Philadelphia Phillies: What Would Return to Ace Form by Roy Halladay Give Phils?
March 14, 2013 by PHIL KEIDEL
Filed under Fan News
During Roy Halladay‘s time in Philadelphia, as he has gone so has his club.
Halladay joined the Phillies in 2010. He won 21 games, with nine complete games and four shutouts. He threw 250.2 innings. His strikeout-to-walk ratio was 7.3.
All of these numbers led the National League, and Halladay won the 2010 National League Cy Young Award. In a related story, the Phillies won 97 games that year.
And there was that little matter of the no-hitter he threw at the Cincinnati Reds in their 2010 National League Division Series.
Sure, the San Francisco Giants touched him up some (most notably Cody Ross) in the National League Championship Series. But the entire Phillies team had to answer for that series loss.
A year later, Halladay was again very special. Nineteen wins, eight complete games and 233.2 more strong innings. His team won a franchise-record 102 games.
And while he took the loss in Game 5 of the 2011 National League Division Series against the St. Louis Cardinals, he went eight innings in that game and gave up one run. Again, his team lost, but he could hardly be blamed.
Even after earning $15.7 million in 2010 and $20 million in 2011, Halladay outperformed his contract in both of those seasons.
2012, of course, was another matter entirely.
Halladay came crashing down to earth last season.
Fresh off that 2010 National League Cy Young Award and finishing runner-up in that voting the next season, Doc posted this line: 11-8, 4.49 ERA, a half-dozen starts missed and a strikeout-to-walk ratio of 3.67, his worst since 2007.
Not surprisingly, with their most-accomplished pitcher struggling so mightily, the Phillies won as many as they lost in 2012.
The simplest answer to the question of what a return to form by Halladay would mean for the Phillies is expressed in one word: everything.
If Halladay can muster one more season where he makes (and goes deep into) most of his starts, the Phillies’ plan of having three legitimate stoppers at the top of the rotation as they did in 2011 can be deployed again to devastating effect.

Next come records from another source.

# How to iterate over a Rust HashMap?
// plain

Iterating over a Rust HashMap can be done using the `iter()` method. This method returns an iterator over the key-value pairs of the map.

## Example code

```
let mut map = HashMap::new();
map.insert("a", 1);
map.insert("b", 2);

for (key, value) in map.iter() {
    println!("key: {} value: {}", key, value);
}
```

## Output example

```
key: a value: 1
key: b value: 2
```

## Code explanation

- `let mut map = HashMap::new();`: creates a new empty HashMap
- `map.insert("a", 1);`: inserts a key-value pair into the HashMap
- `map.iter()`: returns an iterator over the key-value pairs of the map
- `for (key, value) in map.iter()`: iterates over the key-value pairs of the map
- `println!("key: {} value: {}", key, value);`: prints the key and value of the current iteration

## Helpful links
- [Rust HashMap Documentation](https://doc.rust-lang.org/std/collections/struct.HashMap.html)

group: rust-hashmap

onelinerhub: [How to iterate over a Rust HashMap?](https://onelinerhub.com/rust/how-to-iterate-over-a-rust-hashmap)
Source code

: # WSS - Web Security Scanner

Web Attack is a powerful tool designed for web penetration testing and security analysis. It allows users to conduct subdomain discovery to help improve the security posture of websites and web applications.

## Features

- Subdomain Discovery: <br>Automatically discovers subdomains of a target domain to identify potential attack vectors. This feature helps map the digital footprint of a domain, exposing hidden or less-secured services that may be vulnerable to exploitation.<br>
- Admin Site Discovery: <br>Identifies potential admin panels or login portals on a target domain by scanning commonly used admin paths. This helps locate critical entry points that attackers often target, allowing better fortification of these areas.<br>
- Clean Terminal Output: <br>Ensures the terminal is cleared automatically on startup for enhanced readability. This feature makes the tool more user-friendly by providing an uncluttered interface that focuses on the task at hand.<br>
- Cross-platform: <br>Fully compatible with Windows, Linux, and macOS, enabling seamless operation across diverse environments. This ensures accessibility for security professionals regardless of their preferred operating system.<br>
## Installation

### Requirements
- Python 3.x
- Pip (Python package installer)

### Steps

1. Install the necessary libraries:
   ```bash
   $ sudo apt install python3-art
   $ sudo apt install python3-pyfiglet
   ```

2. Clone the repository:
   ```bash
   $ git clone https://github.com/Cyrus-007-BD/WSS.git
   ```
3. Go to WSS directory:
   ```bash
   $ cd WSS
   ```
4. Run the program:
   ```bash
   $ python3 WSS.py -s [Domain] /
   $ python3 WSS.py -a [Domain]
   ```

How important is Halladay to the 2013 Phillies? When he got cuffed around by the Detroit Tigers this week, it made not just local but also national news.
Only Halladay knows if his reduced velocity this spring is truly a case of him needing to build arm strength or, sadly, arm speed forever lost.
But the Phillies’ records with Halladay at the top of the rotation have followed pretty closely with his successes and failures.
There is no compelling reason to believe 2013 will be any different.